A graphical mod for Sins of a Solar Empire: Rebellion that brings new PBR shaders and updates the look of the game.

Report RSS For Modders: Overview of Ship Shader (v0.91+)

An explanation of the new texture format required for the Sins: Remastered ship shader and explanation of some PBR mechanics.

Posted by on - Intermediate Textures

The Sins: Remastered shaders use a standard PBR metalness & roughness workflow. Textures for normal and ambient occlusion maps are also supported. They also retain the teamcolor, emissive and bloom maps from the original Sins of a Solar Empire ship shader.

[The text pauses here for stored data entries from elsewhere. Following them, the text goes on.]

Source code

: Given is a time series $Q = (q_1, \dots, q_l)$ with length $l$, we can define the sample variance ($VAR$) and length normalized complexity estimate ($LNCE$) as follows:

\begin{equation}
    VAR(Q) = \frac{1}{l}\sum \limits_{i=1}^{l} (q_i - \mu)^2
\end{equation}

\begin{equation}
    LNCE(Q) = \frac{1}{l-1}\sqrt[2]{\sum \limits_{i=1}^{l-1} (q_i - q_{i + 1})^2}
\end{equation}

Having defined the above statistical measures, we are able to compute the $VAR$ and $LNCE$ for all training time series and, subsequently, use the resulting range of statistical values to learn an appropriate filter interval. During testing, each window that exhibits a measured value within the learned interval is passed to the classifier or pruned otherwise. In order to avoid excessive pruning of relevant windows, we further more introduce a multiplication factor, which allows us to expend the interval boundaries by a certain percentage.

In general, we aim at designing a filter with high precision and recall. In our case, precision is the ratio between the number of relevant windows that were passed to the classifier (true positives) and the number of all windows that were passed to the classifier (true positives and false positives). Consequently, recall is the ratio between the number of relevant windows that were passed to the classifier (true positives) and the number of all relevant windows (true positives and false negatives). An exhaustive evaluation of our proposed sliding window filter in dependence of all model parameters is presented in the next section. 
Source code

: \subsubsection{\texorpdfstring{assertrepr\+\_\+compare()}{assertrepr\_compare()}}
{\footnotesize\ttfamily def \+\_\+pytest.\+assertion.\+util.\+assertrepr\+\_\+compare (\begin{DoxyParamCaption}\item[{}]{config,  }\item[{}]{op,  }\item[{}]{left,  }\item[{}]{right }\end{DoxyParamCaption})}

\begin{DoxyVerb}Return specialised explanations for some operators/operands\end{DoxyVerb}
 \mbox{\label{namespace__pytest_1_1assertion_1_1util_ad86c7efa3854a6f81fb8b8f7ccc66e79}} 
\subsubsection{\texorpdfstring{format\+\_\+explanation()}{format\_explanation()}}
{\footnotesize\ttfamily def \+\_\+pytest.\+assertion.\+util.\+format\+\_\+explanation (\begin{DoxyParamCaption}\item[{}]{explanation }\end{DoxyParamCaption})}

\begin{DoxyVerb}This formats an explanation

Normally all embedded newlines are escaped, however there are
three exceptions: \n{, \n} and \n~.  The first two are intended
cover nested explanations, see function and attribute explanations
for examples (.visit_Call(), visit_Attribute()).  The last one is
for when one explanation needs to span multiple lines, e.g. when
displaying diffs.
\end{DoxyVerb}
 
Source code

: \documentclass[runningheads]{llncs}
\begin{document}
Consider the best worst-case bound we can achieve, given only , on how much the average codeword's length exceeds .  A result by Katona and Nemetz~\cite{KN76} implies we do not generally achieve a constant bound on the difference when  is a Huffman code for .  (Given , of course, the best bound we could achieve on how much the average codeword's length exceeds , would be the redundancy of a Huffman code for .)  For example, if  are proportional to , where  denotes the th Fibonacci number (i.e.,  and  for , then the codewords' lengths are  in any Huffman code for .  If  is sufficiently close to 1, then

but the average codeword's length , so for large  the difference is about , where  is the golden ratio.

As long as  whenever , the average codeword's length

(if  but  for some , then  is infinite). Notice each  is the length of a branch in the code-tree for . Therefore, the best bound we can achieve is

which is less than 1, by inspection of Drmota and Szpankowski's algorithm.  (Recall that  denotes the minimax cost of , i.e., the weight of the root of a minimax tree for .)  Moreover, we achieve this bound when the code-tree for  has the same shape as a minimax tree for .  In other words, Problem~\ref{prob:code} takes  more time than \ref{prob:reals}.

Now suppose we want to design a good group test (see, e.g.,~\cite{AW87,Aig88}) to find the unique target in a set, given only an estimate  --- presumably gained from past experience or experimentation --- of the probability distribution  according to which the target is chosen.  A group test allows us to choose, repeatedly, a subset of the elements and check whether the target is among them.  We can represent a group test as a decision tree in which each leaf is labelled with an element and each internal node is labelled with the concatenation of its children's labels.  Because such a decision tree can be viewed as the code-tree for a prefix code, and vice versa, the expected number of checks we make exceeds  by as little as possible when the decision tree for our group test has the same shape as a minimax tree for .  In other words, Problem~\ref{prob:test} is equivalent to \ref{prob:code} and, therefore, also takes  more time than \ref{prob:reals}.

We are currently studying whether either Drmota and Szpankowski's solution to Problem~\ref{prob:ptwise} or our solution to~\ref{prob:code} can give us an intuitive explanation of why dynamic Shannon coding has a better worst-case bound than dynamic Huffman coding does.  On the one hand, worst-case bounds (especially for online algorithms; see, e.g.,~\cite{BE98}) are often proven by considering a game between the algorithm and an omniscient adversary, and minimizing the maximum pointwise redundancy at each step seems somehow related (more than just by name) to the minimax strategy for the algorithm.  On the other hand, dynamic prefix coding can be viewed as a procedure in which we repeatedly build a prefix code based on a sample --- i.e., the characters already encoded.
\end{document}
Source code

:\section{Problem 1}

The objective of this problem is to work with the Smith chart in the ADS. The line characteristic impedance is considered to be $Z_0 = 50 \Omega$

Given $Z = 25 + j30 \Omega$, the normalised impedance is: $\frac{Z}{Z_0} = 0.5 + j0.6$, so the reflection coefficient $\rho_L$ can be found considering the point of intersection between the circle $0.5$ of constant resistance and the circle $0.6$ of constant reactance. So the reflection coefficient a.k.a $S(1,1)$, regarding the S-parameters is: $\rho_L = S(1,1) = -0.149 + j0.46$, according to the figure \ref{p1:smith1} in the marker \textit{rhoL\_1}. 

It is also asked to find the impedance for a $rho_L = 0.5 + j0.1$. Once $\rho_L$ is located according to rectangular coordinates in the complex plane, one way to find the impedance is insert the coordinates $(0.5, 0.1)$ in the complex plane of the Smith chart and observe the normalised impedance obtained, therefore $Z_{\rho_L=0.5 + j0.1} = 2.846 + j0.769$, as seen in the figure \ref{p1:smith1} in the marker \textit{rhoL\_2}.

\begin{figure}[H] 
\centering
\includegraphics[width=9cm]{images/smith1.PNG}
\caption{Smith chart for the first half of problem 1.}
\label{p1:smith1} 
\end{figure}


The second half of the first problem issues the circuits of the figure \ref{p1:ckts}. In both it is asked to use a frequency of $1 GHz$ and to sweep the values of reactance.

Metalness & Roughness workflow


Texture Mechanics

Those who have worked with the original Sins shaders will already be familiar with the basic concepts of textures but may not be with some of the new ones supported in the Sins: Remastered shader. What follows is a brief explanation of how they work.

Basecolor

The basecolor texture is also commonly referred to as the albedo texture. It represents the color of the surface of an asset at the corresponding point in the UV map. It differs from a traditional diffuse map in that it should not include elements of normal or ambient occlusion influence. In other words, where an old diffuse map was something of a picture of an object, the basecolor is more just the flat coloring under all the details of that diffuse map.

If you are converting an existing non-PBR asset to the new PBR format, the existing diffuse map can work but ideally any baked in shadows from ambient occlusion should be lessened or removed.

For the Sins: Remastered ship shader, an adjustment of +25% saturation and +25% lightness should be applied to the final texture for game use. This offset is required on the input due to internal processing in the shader. If you are using an authoring app (such as Substance Painter, Bitmap2Material, Substance Player, Quixel Suite, etc), this should be done after you are finished processing and exporting the basecolor texture.

Metalness

The metalness texture defines the nature of the surface material as being either metallic (conductive) or di-electric (non-conductive). It is represented as a grayscale where 0 (black) is completely di-electric and 1 (white) is maximum metallic. The behavior of a metallic surface is that it tends to take on the hues of the ambient light affecting it (IE, the skybox in Sins) but retains its defined colors under direct light (IE, the star in Sins). By contrast, a non-metallic surface will retain more of its natural color under ambient light but may appear more dull and flat.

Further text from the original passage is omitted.